Uncle Fudgy cranks up the economy

March 11, 1988

A man named Cotton is said to have invented the knitting machine, but the only knitting machines I ever knew about used wool to make socks. There was a crank to turn, once you got the thing set up and ready to go, and as long as you turned the crank and supplied the wool the machine would keep going on the straightaway. The cook's wife at Chesuncook Dam boomhouse had a knitting machine on the wall of the hallway, and every woodsman coming in to eat would give the thing a few cranks. That's how-come they had a sock at Chesuncook Dam that was 37 feet long. But the knitting machine couldn't ``cast on,'' ``turn the heel,'' and ``finish off.'' In that respect it was just like Uncle Fudgy Coombs.

When Uncle Fudgy had to retire time was heavy on his hands and he began to be something of a nuisance. His loving daughter, Geraldine Farrar Coombs Lovejoy, accordingly taught him to knit as a way to pass the time, and he would sit in the rocking chair by the kitchen window as happy as could be, clicking the needles for fair. But Uncle Fudgy, capable as he was on the straight stuff, never mastered casting on, turning the heel, and narrering-off. His daughter wrapped butter in the butter factory, so wasn't always at hand or in the mood to do these things when Uncle Fudgy needed her.

So Uncle Fudgy made arrangements with the Widow MacIver over on the Blueberry Road, and they set up a business that proved profitable as well as saving their idle hands from mischief. To get this business off the ground, Uncle Fudgy het up the shop stove and spent most of the winter making knitting needles from straight-grained maple he found in the woodpile. He had a slew of them. In the spring he took them to the Widow MacIver and they came to terms.

She would cast on and knit one row, and then put the needles in one of two big-size potato picking ``barskits.'' Uncle Fudgy would carry the basket home and knit the sock down to the row where the heel was to be turned. He'd carry the basket to the Widow MacIver, who had meantime cast on another basketful.

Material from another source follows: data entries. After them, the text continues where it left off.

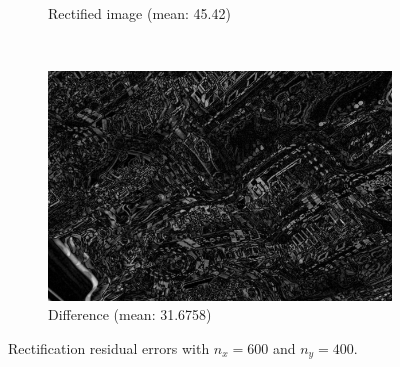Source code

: \begin{figure}[h]
\begin{subfigure}[b]{0.49\textwidth}
    \caption{Rectified image (mean: 45.42)}
    \label{fig:rect_rw}
  \end{subfigure}
  \\
  \begin{subfigure}[b]{0.7\textwidth}
    \includegraphics[width=\textwidth]{figures/rect_rdiff.jpg} 
    \caption{Difference (mean: 31.6758)}
    \label{fig:rect_rdiff}
  \end{subfigure}
  \caption{Rectification residual errors with $n_x = 600$ and $n_y = 400$.}
  \label{fig:rect}
\end{figure}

Then she would turn all the heels, and after Uncle Fudgy did the feet she would narrer-off. This went on for years, and a common sight was to see Uncle Fudgy trudging over to the Blueberry Road with a basket. Purely business, too - the Widow MacIver never let Uncle Fudgy in her house, and when she came to the door to find him on the doorstep with a basket, he would lift his hat.

Farmers in that whole township sent their fleeces to the Sheehey Woolen Mill and sold their yarn to Uncle Fudgy for better money than they could get any place else. Then L.L. Bean would buy every sock they turned out, and Uncle Fudgy and the Widow MacIver split the profits down the middle.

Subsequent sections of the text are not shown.